Top of INFORMATION PROVIDED

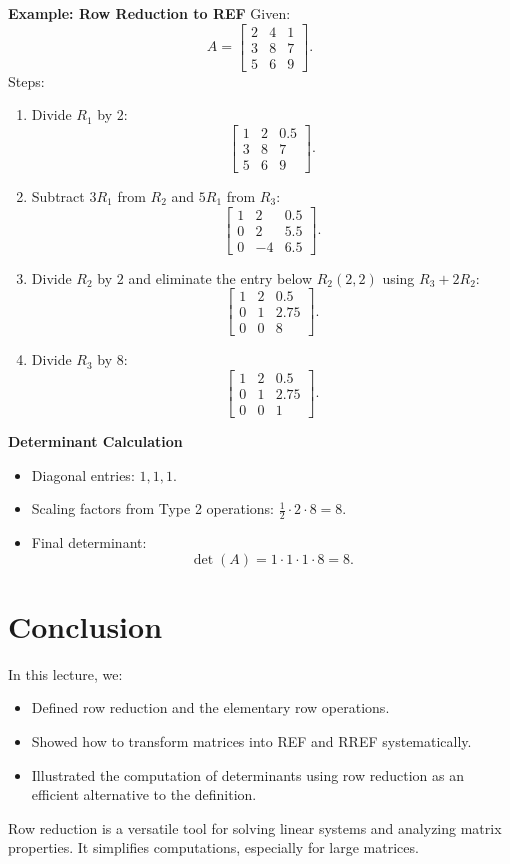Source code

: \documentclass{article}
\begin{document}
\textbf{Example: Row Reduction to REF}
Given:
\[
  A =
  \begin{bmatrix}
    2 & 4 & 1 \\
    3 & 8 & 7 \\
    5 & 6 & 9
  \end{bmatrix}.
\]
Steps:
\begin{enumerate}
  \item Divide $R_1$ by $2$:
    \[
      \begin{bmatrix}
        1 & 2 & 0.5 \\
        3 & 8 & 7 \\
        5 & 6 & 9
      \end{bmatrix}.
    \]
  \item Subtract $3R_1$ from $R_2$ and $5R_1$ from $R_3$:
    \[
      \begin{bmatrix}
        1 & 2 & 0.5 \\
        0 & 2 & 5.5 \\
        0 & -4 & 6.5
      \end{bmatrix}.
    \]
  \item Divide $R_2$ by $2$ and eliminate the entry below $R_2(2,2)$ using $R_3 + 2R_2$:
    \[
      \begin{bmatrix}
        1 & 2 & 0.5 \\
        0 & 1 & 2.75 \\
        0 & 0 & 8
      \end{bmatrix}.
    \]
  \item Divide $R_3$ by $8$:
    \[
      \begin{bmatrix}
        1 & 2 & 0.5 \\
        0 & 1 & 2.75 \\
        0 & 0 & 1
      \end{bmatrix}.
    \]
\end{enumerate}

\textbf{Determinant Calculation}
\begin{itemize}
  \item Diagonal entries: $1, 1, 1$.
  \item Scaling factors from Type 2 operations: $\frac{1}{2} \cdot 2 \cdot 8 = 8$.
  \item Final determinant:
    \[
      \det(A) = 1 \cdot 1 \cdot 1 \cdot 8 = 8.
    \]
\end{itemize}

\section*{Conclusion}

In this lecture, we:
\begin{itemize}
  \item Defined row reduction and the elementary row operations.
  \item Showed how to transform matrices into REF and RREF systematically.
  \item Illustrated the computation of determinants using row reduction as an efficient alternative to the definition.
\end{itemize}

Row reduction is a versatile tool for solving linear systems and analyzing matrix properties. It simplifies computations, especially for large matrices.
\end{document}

Bottom of INFORMATION PROVIDED

TASK GOAL. What lines of the data contain the string "cdot"? List them.

YOUR RESPONSE.
  \item Scaling factors from Type 2 operations: $\frac{1}{2} \cdot 2 \cdot 8 = 8$.
      \det(A) = 1 \cdot 1 \cdot 1 \cdot 8 = 8.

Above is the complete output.